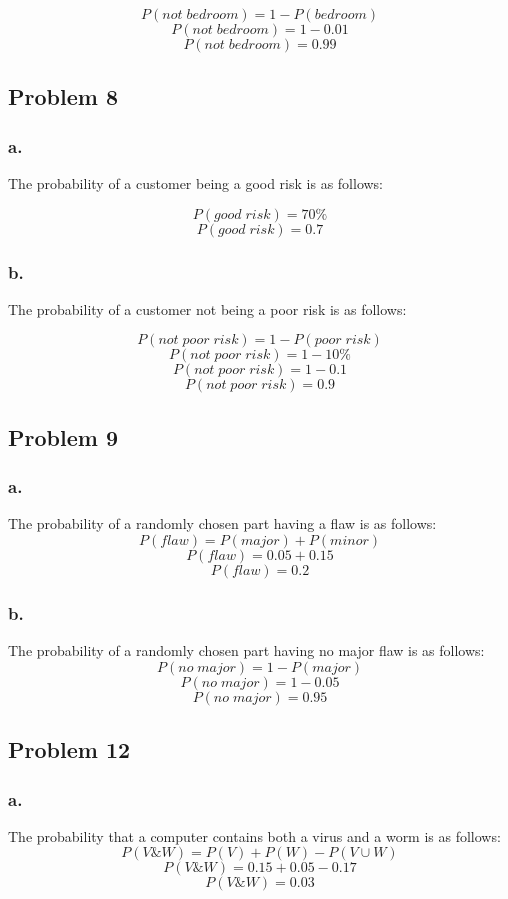 \documentclass[11pt]{article}
\begin{document}
\[ P(not\;bedroom) = 1 - P(bedroom) \]
\[ P(not\;bedroom) = 1 - 0.01 \]
\[ P(not\;bedroom) = 0.99 \]

\subsection*{Problem 8}
\subsubsection*{a.}
The probability of a customer being a good risk is as follows:

\[ P(good\;risk) = 70\% \]
\[ P(good\;risk) = 0.7 \]

\subsubsection*{b.}
The probability of a customer not being a poor risk is as follows:

\[ P(not\;poor\;risk) = 1 - P(poor\;risk) \]
\[ P(not\;poor\;risk) = 1 - 10\% \]
\[ P(not\;poor\;risk) = 1 - 0.1 \]
\[ P(not\;poor\;risk) = 0.9 \]

\subsection*{Problem 9}
\subsubsection*{a.}
The probability of a randomly chosen part having a flaw is as follows:
\[ P(flaw) = P(major) + P(minor) \]
\[ P(flaw) = 0.05 + 0.15 \]
\[ P(flaw) = 0.2 \]

\subsubsection*{b.}
The probability of a randomly chosen part having no major flaw is as follows:
\[ P(no\;major) = 1 - P(major) \]
\[ P(no\;major) = 1 - 0.05 \]
\[ P(no\;major) = 0.95 \]

\subsection*{Problem 12}
\subsubsection*{a.}
The probability that a computer contains both a virus and a worm is as follows:
\[ P(V\&W) = P(V) + P(W) - P(V\cup W) \]
\[ P(V\&W) = 0.15 + 0.05 - 0.17 \]
\[ P(V\&W) = 0.03 \]
\end{document}
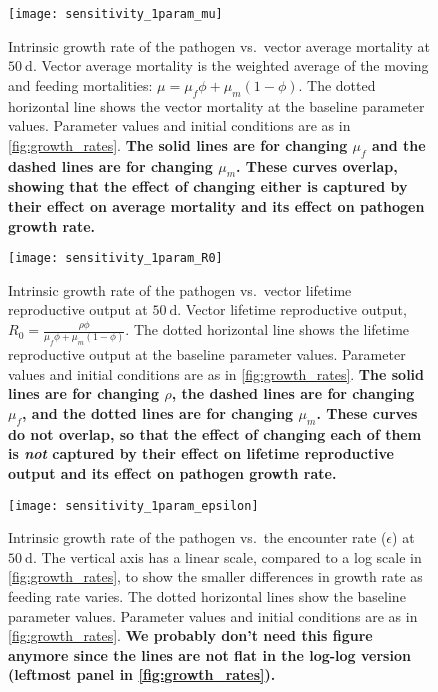 \documentclass{article}
\newcommand{\comment}[1]{\textbf{#1}}
\begin{document}
\begin{figure}
  \centering
  \texttt{[image: sensitivity\_1param\_mu]}
  \caption{Intrinsic growth rate of the pathogen vs.~vector average
    mortality at $50~\text{d}$.  Vector average mortality is the
    weighted average of the moving and feeding mortalities: $\mu =
    \mu_f \phi + \mu_m (1 - \phi)$.  The dotted horizontal
    line shows the vector mortality at the baseline parameter values.
    Parameter values and initial conditions are as in
    \autoref{fig:growth_rates}.  \comment{The solid lines are for
      changing $\mu_f$ and the dashed lines are for changing
      $\mu_m$.  These curves overlap, showing that the effect of
      changing either is captured by their effect on average mortality
      and its effect on pathogen growth rate.}}
  \label{fig:sensitivity_1param_mu}
\end{figure}

\begin{figure}
  \centering
  \texttt{[image: sensitivity\_1param\_R0]}
  \caption{Intrinsic growth rate of the pathogen vs.~vector lifetime
    reproductive output at $50~\text{d}$.  Vector lifetime
    reproductive output, $R_0 = \frac{\rho \phi}{\mu_f \phi +
      \mu_m (1 - \phi)}$.  The dotted horizontal line shows the
    lifetime reproductive output at the baseline parameter values.
    Parameter values and initial conditions are as in
    \autoref{fig:growth_rates}.  \comment{The solid lines are for
      changing $\rho$, the dashed lines are for changing $\mu_f$,
      and the dotted lines are for changing $\mu_m$.  These curves
      do not overlap, so that the effect of
      changing each of them is \emph{not} captured by their effect on
      lifetime reproductive output and its effect on pathogen growth
      rate.}}
  \label{fig:sensitivity_1param_R0}
\end{figure}

\begin{figure}
  \centering
  \texttt{[image: sensitivity\_1param\_epsilon]}
  \caption{Intrinsic growth rate of the pathogen vs.~the encounter
    rate ($\epsilon$) at $50~\text{d}$.  The vertical axis has a linear scale,
    compared to a log scale in \autoref{fig:growth_rates}, to show the
    smaller differences in growth rate as feeding rate varies.  The
    dotted horizontal lines show the baseline parameter values.
    Parameter values and initial conditions are as in
    \autoref{fig:growth_rates}.  \comment{We probably don't need this
      figure anymore since the lines are not flat in the log-log
      version (leftmost panel in \autoref{fig:growth_rates}).}}
  \label{fig:sensitivity_1param_epsilon}
\end{figure}
\end{document}
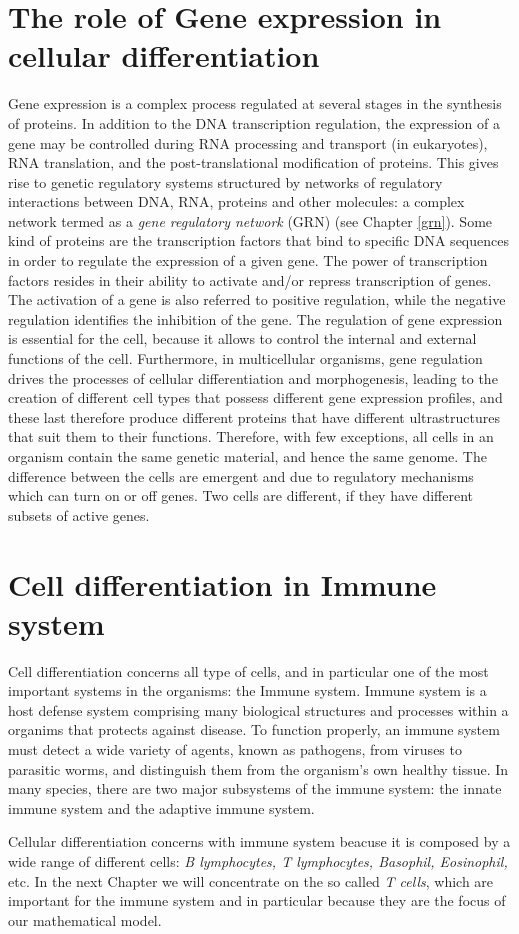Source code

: \section{The role of Gene expression in cellular differentiation}
Gene expression is a complex process regulated at several stages in the synthesis of proteins. In addition to the DNA transcription regulation, the expression of a gene may be controlled during RNA processing and transport (in eukaryotes), RNA translation, and the post-translational modification of proteins. This gives rise to genetic regulatory systems structured by networks of regulatory interactions between DNA, RNA, proteins and other molecules: a complex network termed as a \emph{gene regulatory
network} (GRN) (see Chapter \ref{grn}). Some kind of proteins are the transcription factors that bind to specific DNA sequences in order to regulate the
expression of a given gene. The power of transcription factors resides in their ability to activate and/or repress transcription of genes. The activation of
a gene is also referred to positive regulation, while the negative regulation
identifies the inhibition of the gene.
The regulation of gene expression is essential for the cell, because it
allows to control the internal and external functions of the cell. Furthermore,
in multicellular organisms, gene regulation drives the processes of cellular
differentiation and morphogenesis, leading to the creation of different cell
types that possess different gene expression profiles, and these last therefore
produce different proteins that have different ultrastructures that suit them
to their functions. Therefore, with few exceptions, all cells in an
organism contain the same genetic material, and hence the same genome. The difference between the cells are emergent and due to regulatory mechanisms which can turn on or off genes. Two cells are different, if they have different subsets of active genes.

\section{Cell differentiation in Immune system}
Cell differentiation concerns all type of cells, and in particular one of the most important systems in the organisms: the Immune system. 
Immune  system is a host defense system comprising many biological structures and processes within a organims that protects against disease.
To function properly, an immune system must detect a wide variety of agents, known as pathogens, from viruses to parasitic worms, and distinguish them from the organism's own healthy tissue. In many species, there are two major subsystems of the immune system: the innate immune system and the adaptive immune system.

Cellular differentiation concerns with immune system beacuse it is composed by a wide range of different cells: \emph{B lymphocytes, T lymphocytes, Basophil, Eosinophil,} etc. In the next Chapter we will concentrate on the so called \emph{T cells}, which are important for the immune system and in particular because they are the focus of our mathematical model.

○ ○ ○

Without the pictures, give every line above again exactly.

 \documentclass[11pt]{article}
\begin{document}
\[ P(not\;bedroom) = 1 - P(bedroom) \]
\[ P(not\;bedroom) = 1 - 0.01 \]
\[ P(not\;bedroom) = 0.99 \]

\subsection*{Problem 8}
\subsubsection*{a.}
The probability of a customer being a good risk is as follows:

\[ P(good\;risk) = 70\% \]
\[ P(good\;risk) = 0.7 \]

\subsubsection*{b.}
The probability of a customer not being a poor risk is as follows:

\[ P(not\;poor\;risk) = 1 - P(poor\;risk) \]
\[ P(not\;poor\;risk) = 1 - 10\% \]
\[ P(not\;poor\;risk) = 1 - 0.1 \]
\[ P(not\;poor\;risk) = 0.9 \]

\subsection*{Problem 9}
\subsubsection*{a.}
The probability of a randomly chosen part having a flaw is as follows:
\[ P(flaw) = P(major) + P(minor) \]
\[ P(flaw) = 0.05 + 0.15 \]
\[ P(flaw) = 0.2 \]

\subsubsection*{b.}
The probability of a randomly chosen part having no major flaw is as follows:
\[ P(no\;major) = 1 - P(major) \]
\[ P(no\;major) = 1 - 0.05 \]
\[ P(no\;major) = 0.95 \]

\subsection*{Problem 12}
\subsubsection*{a.}
The probability that a computer contains both a virus and a worm is as follows:
\[ P(V\&W) = P(V) + P(W) - P(V\cup W) \]
\[ P(V\&W) = 0.15 + 0.05 - 0.17 \]
\[ P(V\&W) = 0.03 \]
\end{document}
 \documentclass{article}
\newcommand{\comment}[1]{\textbf{#1}}
\begin{document}
\begin{figure}
  \centering
  \texttt{[image: sensitivity\_1param\_mu]}
  \caption{Intrinsic growth rate of the pathogen vs.~vector average
    mortality at $50~\text{d}$.  Vector average mortality is the
    weighted average of the moving and feeding mortalities: $\mu =
    \mu_f \phi + \mu_m (1 - \phi)$.  The dotted horizontal
    line shows the vector mortality at the baseline parameter values.
    Parameter values and initial conditions are as in
    \autoref{fig:growth_rates}.  \comment{The solid lines are for
      changing $\mu_f$ and the dashed lines are for changing
      $\mu_m$.  These curves overlap, showing that the effect of
      changing either is captured by their effect on average mortality
      and its effect on pathogen growth rate.}}
  \label{fig:sensitivity_1param_mu}
\end{figure}

\begin{figure}
  \centering
  \texttt{[image: sensitivity\_1param\_R0]}
  \caption{Intrinsic growth rate of the pathogen vs.~vector lifetime
    reproductive output at $50~\text{d}$.  Vector lifetime
    reproductive output, $R_0 = \frac{\rho \phi}{\mu_f \phi +
      \mu_m (1 - \phi)}$.  The dotted horizontal line shows the
    lifetime reproductive output at the baseline parameter values.
    Parameter values and initial conditions are as in
    \autoref{fig:growth_rates}.  \comment{The solid lines are for
      changing $\rho$, the dashed lines are for changing $\mu_f$,
      and the dotted lines are for changing $\mu_m$.  These curves
      do not overlap, so that the effect of
      changing each of them is \emph{not} captured by their effect on
      lifetime reproductive output and its effect on pathogen growth
      rate.}}
  \label{fig:sensitivity_1param_R0}
\end{figure}

\begin{figure}
  \centering
  \texttt{[image: sensitivity\_1param\_epsilon]}
  \caption{Intrinsic growth rate of the pathogen vs.~the encounter
    rate ($\epsilon$) at $50~\text{d}$.  The vertical axis has a linear scale,
    compared to a log scale in \autoref{fig:growth_rates}, to show the
    smaller differences in growth rate as feeding rate varies.  The
    dotted horizontal lines show the baseline parameter values.
    Parameter values and initial conditions are as in
    \autoref{fig:growth_rates}.  \comment{We probably don't need this
      figure anymore since the lines are not flat in the log-log
      version (leftmost panel in \autoref{fig:growth_rates}).}}
  \label{fig:sensitivity_1param_epsilon}
\end{figure}
\end{document}
Source code

: \section{The role of Gene expression in cellular differentiation}
Gene expression is a complex process regulated at several stages in the synthesis of proteins. In addition to the DNA transcription regulation, the expression of a gene may be controlled during RNA processing and transport (in eukaryotes), RNA translation, and the post-translational modification of proteins. This gives rise to genetic regulatory systems structured by networks of regulatory interactions between DNA, RNA, proteins and other molecules: a complex network termed as a \emph{gene regulatory
network} (GRN) (see Chapter \ref{grn}). Some kind of proteins are the transcription factors that bind to specific DNA sequences in order to regulate the
expression of a given gene. The power of transcription factors resides in their ability to activate and/or repress transcription of genes. The activation of
a gene is also referred to positive regulation, while the negative regulation
identifies the inhibition of the gene.
The regulation of gene expression is essential for the cell, because it
allows to control the internal and external functions of the cell. Furthermore,
in multicellular organisms, gene regulation drives the processes of cellular
differentiation and morphogenesis, leading to the creation of different cell
types that possess different gene expression profiles, and these last therefore
produce different proteins that have different ultrastructures that suit them
to their functions. Therefore, with few exceptions, all cells in an
organism contain the same genetic material, and hence the same genome. The difference between the cells are emergent and due to regulatory mechanisms which can turn on or off genes. Two cells are different, if they have different subsets of active genes.

\section{Cell differentiation in Immune system}
Cell differentiation concerns all type of cells, and in particular one of the most important systems in the organisms: the Immune system. 
Immune  system is a host defense system comprising many biological structures and processes within a organims that protects against disease.
To function properly, an immune system must detect a wide variety of agents, known as pathogens, from viruses to parasitic worms, and distinguish them from the organism's own healthy tissue. In many species, there are two major subsystems of the immune system: the innate immune system and the adaptive immune system.

Cellular differentiation concerns with immune system beacuse it is composed by a wide range of different cells: \emph{B lymphocytes, T lymphocytes, Basophil, Eosinophil,} etc. In the next Chapter we will concentrate on the so called \emph{T cells}, which are important for the immune system and in particular because they are the focus of our mathematical model.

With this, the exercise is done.